People ran screaming from the street as shots rang out from American sniper positions around the market. One man was shot in the head as he unloaded several AK-47 assault rifles from a red sedan car. He slumped to the ground dead, witnesses said.
Another man died of gunshot wounds after he was taken to hospital. Hospital staff said that four more people, including a child, had been killed, but this was denied by American commanders.
They said that the American snipers had been deployed around the market after hearing that weapons and ammunition were being openly sold there every Friday.
Several weapons markets in other cities have been raided and closed down by American troops in the last three months but this was the first time such deadly force has been used.
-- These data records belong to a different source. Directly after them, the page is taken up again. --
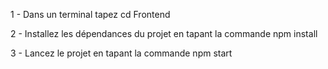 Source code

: 1 - Dans un terminal tapez cd Frontend

2 - Installez les dépendances du projet en tapant la commande npm install

3 - Lancez le projet en tapant la commande npm start
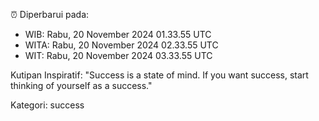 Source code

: ⏰ Diperbarui pada:
- WIB: Rabu, 20 November 2024 01.33.55 UTC
- WITA: Rabu, 20 November 2024 02.33.55 UTC
- WIT: Rabu, 20 November 2024 03.33.55 UTC

Kutipan Inspiratif:
"Success is a state of mind. If you want success, start thinking of yourself as a success."


Kategori: success

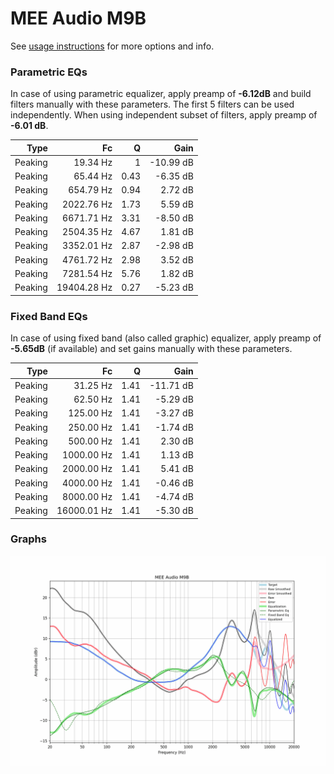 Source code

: # MEE Audio M9B
See [usage instructions](https://github.com/jaakkopasanen/AutoEq#usage) for more options and info.

### Parametric EQs
In case of using parametric equalizer, apply preamp of **-6.12dB** and build filters manually
with these parameters. The first 5 filters can be used independently.
When using independent subset of filters, apply preamp of **-6.01 dB**.

| Type    | Fc          |    Q | Gain      |
|--------:|------------:|-----:|----------:|
| Peaking | 19.34 Hz    | 1    | -10.99 dB |
| Peaking | 65.44 Hz    | 0.43 | -6.35 dB  |
| Peaking | 654.79 Hz   | 0.94 | 2.72 dB   |
| Peaking | 2022.76 Hz  | 1.73 | 5.59 dB   |
| Peaking | 6671.71 Hz  | 3.31 | -8.50 dB  |
| Peaking | 2504.35 Hz  | 4.67 | 1.81 dB   |
| Peaking | 3352.01 Hz  | 2.87 | -2.98 dB  |
| Peaking | 4761.72 Hz  | 2.98 | 3.52 dB   |
| Peaking | 7281.54 Hz  | 5.76 | 1.82 dB   |
| Peaking | 19404.28 Hz | 0.27 | -5.23 dB  |

### Fixed Band EQs
In case of using fixed band (also called graphic) equalizer, apply preamp of **-5.65dB**
(if available) and set gains manually with these parameters.

| Type    | Fc          |    Q | Gain      |
|--------:|------------:|-----:|----------:|
| Peaking | 31.25 Hz    | 1.41 | -11.71 dB |
| Peaking | 62.50 Hz    | 1.41 | -5.29 dB  |
| Peaking | 125.00 Hz   | 1.41 | -3.27 dB  |
| Peaking | 250.00 Hz   | 1.41 | -1.74 dB  |
| Peaking | 500.00 Hz   | 1.41 | 2.30 dB   |
| Peaking | 1000.00 Hz  | 1.41 | 1.13 dB   |
| Peaking | 2000.00 Hz  | 1.41 | 5.41 dB   |
| Peaking | 4000.00 Hz  | 1.41 | -0.46 dB  |
| Peaking | 8000.00 Hz  | 1.41 | -4.74 dB  |
| Peaking | 16000.01 Hz | 1.41 | -5.30 dB  |

### Graphs
![](./MEE%20Audio%20M9B.png)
Commanders defended the shootings despite recent orders from the top coalition commander in Iraq for troops to be more discriminate in their raids for fear of turning the populace against them. Soldiers said they opened fire when the dealers saw them and tried to flee with their weapons.
“We did not give them the chance to engage,” Lieutenant-Colonel Steve Russell, who led the raid by the 4th Infantry Division, said. “If you are walking around with weapons in the town you become a combatant. The rules are very clear. They all know there is no such thing as a weapons market.” Crowds gathered to watch as American soldiers combed the scene and the dead and wounded were taken away.
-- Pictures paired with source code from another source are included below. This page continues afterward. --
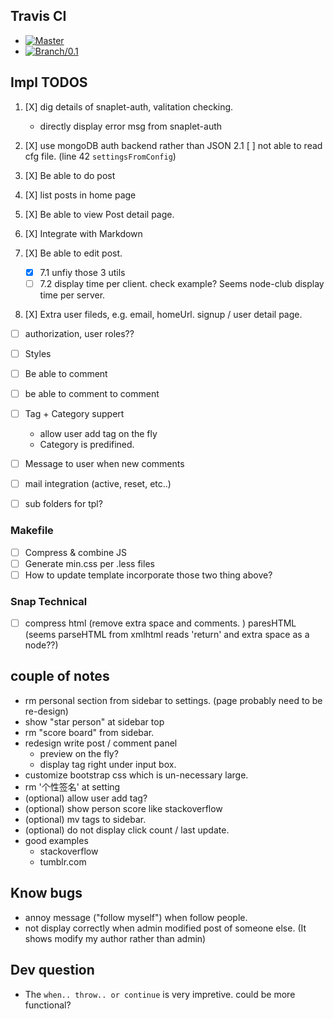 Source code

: ## Travis CI

- [![Master](https://secure.travis-ci.org/HaskellCNOrg/a.haskellcn.png?branch=master)](http://travis-ci.org/HaskellCNOrg/a.haskellcn)
- [![Branch/0.1](https://secure.travis-ci.org/HaskellCNOrg/a.haskellcn.png?branch=branch/0.1)](http://travis-ci.org/HaskellCNOrg/a.haskellcn)

## Impl TODOS

1. [X] dig details of snaplet-auth, valitation checking.
    - directly display error msg from snaplet-auth
2. [X] use mongoDB auth backend rather than JSON
    2.1 [ ] not able to read cfg file. (line 42 `settingsFromConfig`)

3. [X] Be able to do post
4. [X] list posts in home page
5. [X] Be able to view Post detail page.
6. [X] Integrate with Markdown
7. [X] Be able to edit post.
    - [X] 7.1 unfiy those 3 utils 
    - [ ] 7.2 display time per client. check example?
          Seems node-club display time per server.

7. [X] Extra user fileds, e.g. email, homeUrl.
       signup / user detail page.

- [ ] authorization, user roles??

- [ ] Styles

- [ ] Be able to comment
- [ ] be able to comment to comment

- [ ] Tag + Category suppert
    - allow user add tag on the fly
    - Category is predifined.

- [ ] Message to user when new comments
- [ ] mail integration (active, reset, etc..)
- [ ] sub folders for tpl?

### Makefile

- [ ] Compress & combine JS
- [ ] Generate min.css per .less files
- [ ] How to update template incorporate those two thing above?

### Snap Technical

- [ ] compress html (remove extra space and comments. )
      paresHTML (seems parseHTML from xmlhtml reads 'return' and extra space as a node??)

## couple of notes
  - rm personal section from sidebar to settings.
    (page probably need to be re-design)
  - show "star person" at sidebar top
  - rm "score board" from sidebar.
  - redesign write post / comment panel
    + preview on the fly?
    + display tag right under input box.
  - customize bootstrap css which is un-necessary large.
  - rm '个性签名' at setting
  - (optional) allow user add tag?
  - (optional) show person score like stackoverflow
  - (optional) mv tags to sidebar.
  - (optional) do not display click count / last update.
  - good examples
    + stackoverflow
    + tumblr.com

## Know bugs
  -  annoy message ("follow myself") when follow people.
  - not display correctly when admin modified post of someone else.
     (It shows modify my author rather than admin)

## Dev question

- The `when.. throw.. or continue` is very impretive. could be more functional?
Beside the red car, the dusty earth was soaked with blood where one of the men was shot dead. Piles of bullets and cartridge clips were laid out on tarpaulins behind the car. Soldiers said that they had found wires and other materials that could have been used to make explosive devices.
They also showed reporters an ID card bearing a photograph of one of the dead men. They said it indicated his links to the former regime.
Another wounded man was being treated in military custody at the hospital and a fourth suspect was thought to have escaped the cordon despite being wounded. “I think we sent out a strong message today that you cannot walk around the streets with weapons,” Colonel Russell said.
Lieutenant-General Ricardo Sanchez, the top American commander in Iraq, said a day earlier that he had ordered his forces to exercise more care during raids. “We’re at a time where we need to be more precise,” he said in Baghdad. “We need to be discriminate in our use of force so as not to alienate the people.”
Three US soldiers were wounded in separate attacks around Tikrit yesterday. Two were hospitalised after roadside bomb attacks, and a third was wounded by a mortar round but returned to duty.
Three other American solders were wounded in a roadside explosion west of Baghdad, and another died after suffering a gunshot wound while on guard duty in the capital, the US military said, but declined to say if he was killed in a hostile attack.
The assaults against US troops marked 100 days since President Bush declared an end to official hostilities in Iraq. Since then, more than 50 US soldiers have been killed in attacks, thought to be organised by local pockets of resistance owing allegiance to Saddam and other groups of Iraqis opposed to the US-led occupation.
Meanwhile in Tikrit, relatives of Saddam’s former chef said that he had turned himself in peacefully after American troops went looking for him at his home when he was out.
The chef, Major Qais Rajab, is just one of dozens of associates of the former dictator currently being detained by American troops in Tikrit.